Now, much has been said and written about the consequences in this context and I am not going to say the same things again. However, I would like to emphasize the consequences in required core competencies that could potentially lead to different approaches in the human resource and management sector, most particularly in the selection and hiring of new team members or managers and in the leadership qualities required to gain competitive advantages.

If you have been observing the current communication within the business community, no matter what industry, the narrative is mostly about re-opening and restoration. My radar certainly does not detect everything published on the subject, but if a company would step up and state that “this is what we have learned and this is what we are going to do differently now” (beyond health prevention and hygiene measures), I would find that most refreshing.

Haven´t we all heard a hundred times that people make the difference? The travel, tourism, hospitality and related industries certainly are a people business, as they provide experiences for travellers, visitors or guests, using the skills of many trained service providers. Although digitalization plays an increasingly dominating role in those sectors, the actual experience people pay for is not happening in cyber space. It is real, involving human encounter and traveller or hospitality concepts that actual people have created and are executing.

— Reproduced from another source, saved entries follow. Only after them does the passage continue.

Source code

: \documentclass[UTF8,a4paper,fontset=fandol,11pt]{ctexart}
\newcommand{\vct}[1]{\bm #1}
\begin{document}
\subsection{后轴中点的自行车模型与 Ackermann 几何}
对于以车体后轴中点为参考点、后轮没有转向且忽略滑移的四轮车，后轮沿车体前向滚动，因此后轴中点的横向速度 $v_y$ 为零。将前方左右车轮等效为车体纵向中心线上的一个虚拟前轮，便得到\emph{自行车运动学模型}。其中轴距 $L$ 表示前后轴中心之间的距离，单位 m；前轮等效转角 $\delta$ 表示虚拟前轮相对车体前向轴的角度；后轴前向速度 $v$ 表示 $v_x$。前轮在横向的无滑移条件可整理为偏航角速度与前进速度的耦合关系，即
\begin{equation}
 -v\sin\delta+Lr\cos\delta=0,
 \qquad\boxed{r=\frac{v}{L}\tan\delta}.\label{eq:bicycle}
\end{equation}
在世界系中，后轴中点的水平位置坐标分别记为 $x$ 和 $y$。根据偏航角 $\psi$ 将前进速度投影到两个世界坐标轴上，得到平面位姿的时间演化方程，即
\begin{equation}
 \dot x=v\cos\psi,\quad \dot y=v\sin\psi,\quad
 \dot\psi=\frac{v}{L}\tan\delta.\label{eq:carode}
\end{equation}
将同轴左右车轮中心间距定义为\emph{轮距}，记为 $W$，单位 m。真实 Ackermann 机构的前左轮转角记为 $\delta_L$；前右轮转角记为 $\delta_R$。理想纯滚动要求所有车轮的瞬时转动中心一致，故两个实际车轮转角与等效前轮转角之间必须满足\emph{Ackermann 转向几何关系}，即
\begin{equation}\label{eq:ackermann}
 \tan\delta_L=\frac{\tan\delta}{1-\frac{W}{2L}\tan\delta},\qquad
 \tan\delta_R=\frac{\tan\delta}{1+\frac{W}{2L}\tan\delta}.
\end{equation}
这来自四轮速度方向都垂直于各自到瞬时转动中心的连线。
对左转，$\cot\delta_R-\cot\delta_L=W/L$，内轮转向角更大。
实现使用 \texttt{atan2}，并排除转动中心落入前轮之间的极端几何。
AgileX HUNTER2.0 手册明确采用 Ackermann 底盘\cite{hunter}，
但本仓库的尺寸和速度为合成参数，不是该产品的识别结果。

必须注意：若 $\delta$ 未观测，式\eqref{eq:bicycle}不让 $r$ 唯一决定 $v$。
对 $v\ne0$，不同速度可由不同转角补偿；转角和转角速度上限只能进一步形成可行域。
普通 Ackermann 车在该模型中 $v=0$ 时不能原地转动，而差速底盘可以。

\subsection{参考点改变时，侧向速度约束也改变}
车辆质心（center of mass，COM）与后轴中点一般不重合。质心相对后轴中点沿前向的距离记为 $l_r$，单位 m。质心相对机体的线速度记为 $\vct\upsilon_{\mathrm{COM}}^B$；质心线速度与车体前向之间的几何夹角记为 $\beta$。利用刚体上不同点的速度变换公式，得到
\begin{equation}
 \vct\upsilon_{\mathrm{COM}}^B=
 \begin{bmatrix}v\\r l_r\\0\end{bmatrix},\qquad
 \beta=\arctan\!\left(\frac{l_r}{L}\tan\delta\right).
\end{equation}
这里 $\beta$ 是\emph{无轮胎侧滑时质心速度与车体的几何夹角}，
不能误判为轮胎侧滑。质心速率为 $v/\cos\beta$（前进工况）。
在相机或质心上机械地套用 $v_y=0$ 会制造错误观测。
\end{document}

However, after decades of growth, Covid-19 certainly was more than the blow of a temporary lock-down. It most probably will be a substantial rib in the fabric of the industry and a game changer.

Hospitality

In October 2019, I published an article on the developments in the global hospitality industry, as seen from the perspectives of hotel guests, but in particular from the perspectives of real estate owners and investors. That article obviously hit a nerve (see here).

Now, with the focus on changes in needed core competencies and leadership, this article is the next chapter in a Post-Covid-19 global tourism or hospitality story.

Over decades, the increase of hotel concepts and labels from global hotel system providers based on asset-light strategies, the business with income generated primarily from management and royalty fees, grew as the preferred business model. It worked so well that the franchise salespeople of large hotel groups (which I prefer to name hotel system providers – HSP) were called “developers”. However, many of these “developers” had never actually sweated through the journey and pitfalls of taking a greenfield concept to a viable traveller, guest or visitor experience, with all the steps needed along the way. These HSP-companies no longer served the needs of hotel guests, as their revenue was coming from hotel owners and operators. Therefore, starting out in hospitality management and ending in labelling or franchise sales, they might have lost sight of customer needs. Over more than 20 years, the hotel giants like Marriott, Accor, Hilton, IHG and some of their followers have consistently created a generation of executives of which a vast majority has never been exposed to any other strategy or business model then selling services and labels to real estate owners and operators. Some are sharper, some are more aggressive, but when these managers move on to a competitor, the business approach leading to an asset light strategy is the same. That is why these corporations struggle when it comes to real substantial innovation, strategic shifts or disruption. Rolling out a new campaign or another segment label is the foreseeable reaction.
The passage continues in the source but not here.